Saturday 2 December 2017

Leadership and the Courage to Confront

Recently I had to reflect on the meaning of leadership, responsibility, trust and confidence. I was confronted with a moment that called on me to think seriously about how much I attach importance to values and principle, and how prepared I am as a person to accept something that I may feel is not properly thought through. And when this impacts both the decision of others or other interested parties, how much are you prepared to withdraw your specific interest for the benefit of a bigger group. As I went through these thoughts, I was concerned about causing unnecessary conflict. I tossed and turned, thinking how do I deal with a vexing situation that I knew would not necessarily make everyone happy.
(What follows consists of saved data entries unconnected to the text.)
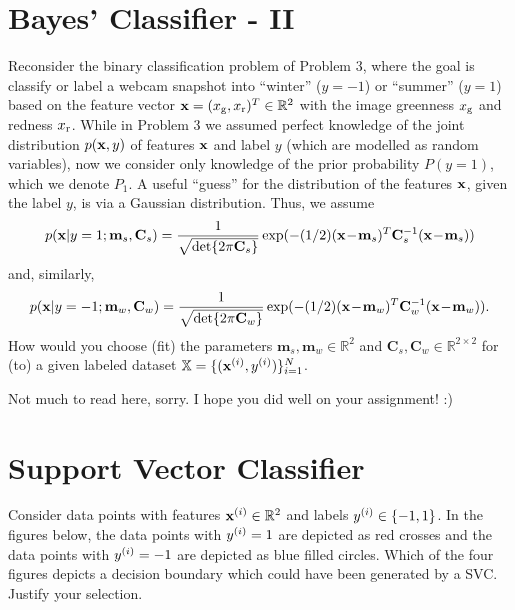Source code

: \documentclass[article,11pt]{article}
\begin{document}



\newpage

\section{Bayes' Classifier - II}
Reconsider the binary classification problem of Problem 3, where the goal is classify or label a webcam snapshot into ``winter'' ($y=-1$) or ``summer'' ($y=1$) based on the feature vector 
${\bf x}=(x_{\rm g},x_{\rm r})^{T} \in \mathbb{R}^{2}$ with the image greenness $x_{\rm g}$ and redness $x_{\rm r}$. While in Problem 3 we assumed perfect knowledge 
of the joint distribution $p({\bf x},y)$ of features ${\bf x}$ and label $y$ (which are modelled as random variables), now we consider only knowledge of the prior probability $P(y=1)$, which we denote $P_{1}$. 
A useful ``guess'' for the distribution of the features ${\bf x}$, given the label $y$, is via a Gaussian distribution. Thus, we assume 
\begin{equation}
p({\bf x}|y=1;\mathbf{m}_{s},\mathbf{C}_{s}) = \frac{1}{\sqrt{\det\{ 2 \pi \mathbf{C}_{s} \}}} \exp(-(1/2) ({\bf x}\!-\!{\bf m}_{s})^{T} \mathbf{C}_{s}^{-1} ({\bf x}\!-\!{\bf m}_{s})) \nonumber
\end{equation}
and, similarly, 
\begin{equation}
p({\bf x}|y=-1;\mathbf{m}_{w},\mathbf{C}_{w}) = \frac{1}{\sqrt{\det\{ 2 \pi \mathbf{C}_{w} \}}} \exp(-(1/2) ({\bf x}\!-\!{\bf m}_{w})^{T} \mathbf{C}_{w}^{-1} ({\bf x}\!-\!{\bf m}_{w})).  \nonumber
\end{equation} 
How would you choose (fit) the parameters $\mathbf{m}_{s},\mathbf{m}_{w} \in \mathbb{R}^{2}$ and $\mathbf{C}_{s},\mathbf{C}_{w} \in \mathbb{R}^{2 \times 2}$ 
for (to) a given labeled dataset $\mathbb{X} = \{ ({\bf x}^{(i)},y^{(i)}) \}_{i=1}^{N}$.  



Not much to read here, sorry. I hope you did well on your assignment! :)


\newpage
\section{Support Vector Classifier}
Consider data points with features ${\bf x}^{(i)} \in \mathbb{R}^{2}$ and labels $y^{(i)} \in \{-1,1\}$. 
In the figures below, the data points with $y^{(i)}=1$ are depicted as red crosses 
and the data points with  $y^{(i)}=-1$ are depicted as blue filled circles. 
Which of the four figures depicts a decision boundary which could have been generated by a SVC. Justify your selection.
	
\end{document}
I spent time thinking a lot of what is the right thing to do. I had to draw on all my learning and understanding of what leadership and responsibility is about. That it is called upon not when things are easy, but in very difficult and tough moments. And it requires a lot of you in order to either communicate what you want or effect the change that you see. But the more I thought about the situation I was having to deal with, truth and responsibility took me to one decision: rather than simply keep quiet in order to have an artificial peace, it was critical for me to raise the issues and challenges I was seeing.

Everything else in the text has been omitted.